Work instructions: Pick every line with "related" from the material below.

── Dataset excerpts ──

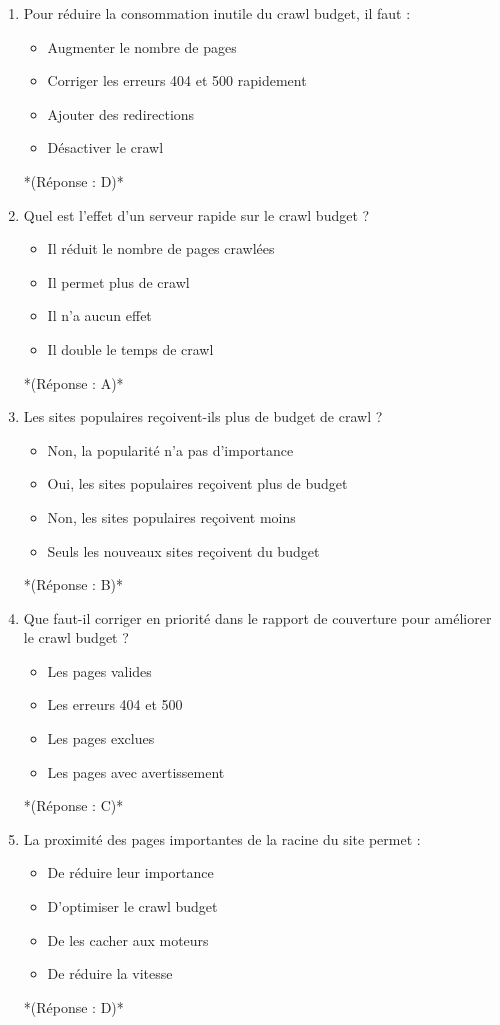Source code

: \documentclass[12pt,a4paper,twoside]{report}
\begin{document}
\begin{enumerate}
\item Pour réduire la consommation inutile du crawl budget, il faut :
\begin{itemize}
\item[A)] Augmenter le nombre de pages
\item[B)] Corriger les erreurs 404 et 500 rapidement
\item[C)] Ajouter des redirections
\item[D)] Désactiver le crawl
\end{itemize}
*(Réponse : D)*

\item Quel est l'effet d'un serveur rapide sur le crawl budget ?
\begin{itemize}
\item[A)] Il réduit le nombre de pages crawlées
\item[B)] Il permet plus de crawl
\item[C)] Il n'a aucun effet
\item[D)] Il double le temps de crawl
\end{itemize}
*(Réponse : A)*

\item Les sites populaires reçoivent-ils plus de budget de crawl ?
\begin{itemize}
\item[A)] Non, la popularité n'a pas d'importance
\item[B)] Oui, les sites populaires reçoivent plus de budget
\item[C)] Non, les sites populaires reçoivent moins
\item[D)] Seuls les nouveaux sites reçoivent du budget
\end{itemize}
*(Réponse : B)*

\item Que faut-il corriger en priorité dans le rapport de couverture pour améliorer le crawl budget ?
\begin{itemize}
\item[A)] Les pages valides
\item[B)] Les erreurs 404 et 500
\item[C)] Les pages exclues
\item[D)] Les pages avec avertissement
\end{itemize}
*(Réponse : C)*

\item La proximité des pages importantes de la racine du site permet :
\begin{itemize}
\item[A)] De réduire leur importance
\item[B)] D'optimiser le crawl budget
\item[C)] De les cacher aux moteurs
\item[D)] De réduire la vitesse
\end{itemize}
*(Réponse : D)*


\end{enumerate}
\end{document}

───
── Dataset excerpts ──

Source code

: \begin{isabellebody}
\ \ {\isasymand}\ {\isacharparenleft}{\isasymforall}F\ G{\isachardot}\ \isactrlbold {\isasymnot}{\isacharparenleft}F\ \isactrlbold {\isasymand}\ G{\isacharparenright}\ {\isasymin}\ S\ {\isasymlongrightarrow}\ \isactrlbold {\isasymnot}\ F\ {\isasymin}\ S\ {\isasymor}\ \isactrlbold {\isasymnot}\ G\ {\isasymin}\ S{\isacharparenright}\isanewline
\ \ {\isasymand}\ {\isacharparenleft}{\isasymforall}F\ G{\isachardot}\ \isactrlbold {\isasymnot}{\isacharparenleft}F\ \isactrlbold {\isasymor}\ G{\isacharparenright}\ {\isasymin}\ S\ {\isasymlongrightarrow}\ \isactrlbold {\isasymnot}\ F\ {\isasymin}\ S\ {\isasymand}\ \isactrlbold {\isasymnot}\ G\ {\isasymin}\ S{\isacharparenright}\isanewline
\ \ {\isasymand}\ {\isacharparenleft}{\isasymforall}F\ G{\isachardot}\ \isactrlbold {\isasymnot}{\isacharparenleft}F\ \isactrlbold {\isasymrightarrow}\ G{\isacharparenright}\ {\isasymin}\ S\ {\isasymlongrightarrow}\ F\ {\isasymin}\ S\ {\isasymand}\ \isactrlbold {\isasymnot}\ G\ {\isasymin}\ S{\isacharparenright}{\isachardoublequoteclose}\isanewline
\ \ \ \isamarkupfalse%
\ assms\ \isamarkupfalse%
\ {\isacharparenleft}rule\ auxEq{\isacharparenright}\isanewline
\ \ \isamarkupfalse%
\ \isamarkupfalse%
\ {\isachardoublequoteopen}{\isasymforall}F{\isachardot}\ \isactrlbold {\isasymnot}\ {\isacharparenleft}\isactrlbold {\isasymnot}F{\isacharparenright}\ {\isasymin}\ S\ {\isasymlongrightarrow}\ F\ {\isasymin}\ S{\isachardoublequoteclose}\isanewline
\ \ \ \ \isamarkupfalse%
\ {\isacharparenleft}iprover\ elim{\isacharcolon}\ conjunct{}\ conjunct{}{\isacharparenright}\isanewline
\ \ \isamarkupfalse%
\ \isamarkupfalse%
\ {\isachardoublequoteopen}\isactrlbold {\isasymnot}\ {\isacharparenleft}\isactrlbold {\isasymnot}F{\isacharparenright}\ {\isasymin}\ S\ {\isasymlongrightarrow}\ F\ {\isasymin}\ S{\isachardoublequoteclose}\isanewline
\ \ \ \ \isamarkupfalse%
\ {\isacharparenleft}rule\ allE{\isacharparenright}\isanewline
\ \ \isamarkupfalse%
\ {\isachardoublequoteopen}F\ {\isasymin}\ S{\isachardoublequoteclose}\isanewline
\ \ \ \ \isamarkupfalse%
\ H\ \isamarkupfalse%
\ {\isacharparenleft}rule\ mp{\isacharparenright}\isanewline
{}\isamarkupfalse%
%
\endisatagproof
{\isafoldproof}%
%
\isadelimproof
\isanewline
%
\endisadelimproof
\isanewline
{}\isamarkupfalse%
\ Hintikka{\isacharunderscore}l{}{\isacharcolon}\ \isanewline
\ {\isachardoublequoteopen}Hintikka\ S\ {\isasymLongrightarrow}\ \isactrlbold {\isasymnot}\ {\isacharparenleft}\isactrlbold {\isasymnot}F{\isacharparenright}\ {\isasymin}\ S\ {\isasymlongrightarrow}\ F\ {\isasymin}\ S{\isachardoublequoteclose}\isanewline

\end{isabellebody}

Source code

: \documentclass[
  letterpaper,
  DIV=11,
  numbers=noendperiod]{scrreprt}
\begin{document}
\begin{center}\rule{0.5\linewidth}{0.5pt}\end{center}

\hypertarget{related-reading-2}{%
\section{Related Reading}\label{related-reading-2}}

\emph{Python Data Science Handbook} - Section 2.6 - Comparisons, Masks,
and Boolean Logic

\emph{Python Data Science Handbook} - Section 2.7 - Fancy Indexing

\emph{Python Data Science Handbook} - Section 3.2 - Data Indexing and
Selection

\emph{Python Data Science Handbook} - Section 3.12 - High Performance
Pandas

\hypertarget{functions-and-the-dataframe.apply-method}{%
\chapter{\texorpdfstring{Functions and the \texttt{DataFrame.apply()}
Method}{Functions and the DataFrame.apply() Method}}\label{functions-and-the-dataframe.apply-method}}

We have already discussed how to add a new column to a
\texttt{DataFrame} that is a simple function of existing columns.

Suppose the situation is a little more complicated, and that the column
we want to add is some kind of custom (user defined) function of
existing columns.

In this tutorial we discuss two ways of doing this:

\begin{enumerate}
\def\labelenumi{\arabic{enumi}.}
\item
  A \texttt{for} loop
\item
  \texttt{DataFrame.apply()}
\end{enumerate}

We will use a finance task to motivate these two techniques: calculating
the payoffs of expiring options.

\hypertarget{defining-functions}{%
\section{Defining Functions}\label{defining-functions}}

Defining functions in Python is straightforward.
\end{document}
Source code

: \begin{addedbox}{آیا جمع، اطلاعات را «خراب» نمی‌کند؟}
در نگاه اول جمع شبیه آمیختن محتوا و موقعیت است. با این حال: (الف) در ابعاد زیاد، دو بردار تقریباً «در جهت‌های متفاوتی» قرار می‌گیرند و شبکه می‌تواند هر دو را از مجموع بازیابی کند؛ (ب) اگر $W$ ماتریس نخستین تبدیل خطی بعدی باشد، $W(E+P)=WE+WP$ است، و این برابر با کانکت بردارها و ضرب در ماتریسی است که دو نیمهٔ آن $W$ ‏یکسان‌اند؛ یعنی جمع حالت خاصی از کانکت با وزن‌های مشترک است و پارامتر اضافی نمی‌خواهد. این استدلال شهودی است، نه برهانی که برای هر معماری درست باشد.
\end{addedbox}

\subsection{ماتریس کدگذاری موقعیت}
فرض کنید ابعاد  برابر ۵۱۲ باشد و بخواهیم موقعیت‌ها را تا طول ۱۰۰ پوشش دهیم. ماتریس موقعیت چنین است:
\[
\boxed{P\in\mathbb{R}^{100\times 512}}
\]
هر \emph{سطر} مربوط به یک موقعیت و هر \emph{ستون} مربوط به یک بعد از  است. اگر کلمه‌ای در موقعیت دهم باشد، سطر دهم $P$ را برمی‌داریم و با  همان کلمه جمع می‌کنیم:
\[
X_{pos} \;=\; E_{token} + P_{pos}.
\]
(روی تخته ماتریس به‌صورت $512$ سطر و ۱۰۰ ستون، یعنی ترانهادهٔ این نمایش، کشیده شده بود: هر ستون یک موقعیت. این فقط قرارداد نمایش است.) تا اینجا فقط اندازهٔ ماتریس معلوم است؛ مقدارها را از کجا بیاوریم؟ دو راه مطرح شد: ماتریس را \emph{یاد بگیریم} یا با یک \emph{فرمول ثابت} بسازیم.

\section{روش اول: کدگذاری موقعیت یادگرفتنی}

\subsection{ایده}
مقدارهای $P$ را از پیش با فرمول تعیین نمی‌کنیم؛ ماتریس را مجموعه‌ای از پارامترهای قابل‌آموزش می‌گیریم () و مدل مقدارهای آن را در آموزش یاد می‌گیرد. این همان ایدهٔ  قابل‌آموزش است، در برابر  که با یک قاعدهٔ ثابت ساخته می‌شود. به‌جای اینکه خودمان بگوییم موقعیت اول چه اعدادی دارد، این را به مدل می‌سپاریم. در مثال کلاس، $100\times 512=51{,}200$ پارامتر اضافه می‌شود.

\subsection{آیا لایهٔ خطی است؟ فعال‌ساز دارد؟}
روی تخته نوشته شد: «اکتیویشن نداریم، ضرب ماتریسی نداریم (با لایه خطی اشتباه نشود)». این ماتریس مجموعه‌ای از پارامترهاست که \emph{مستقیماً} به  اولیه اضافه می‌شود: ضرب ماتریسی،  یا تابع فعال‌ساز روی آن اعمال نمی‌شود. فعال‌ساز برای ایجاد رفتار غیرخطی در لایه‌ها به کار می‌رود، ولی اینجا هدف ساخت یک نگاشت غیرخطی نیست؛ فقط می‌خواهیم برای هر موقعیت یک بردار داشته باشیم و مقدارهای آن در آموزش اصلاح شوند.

───

Response to this exercise:
\hypertarget{related-reading-2}{%
\section{Related Reading}\label{related-reading-2}}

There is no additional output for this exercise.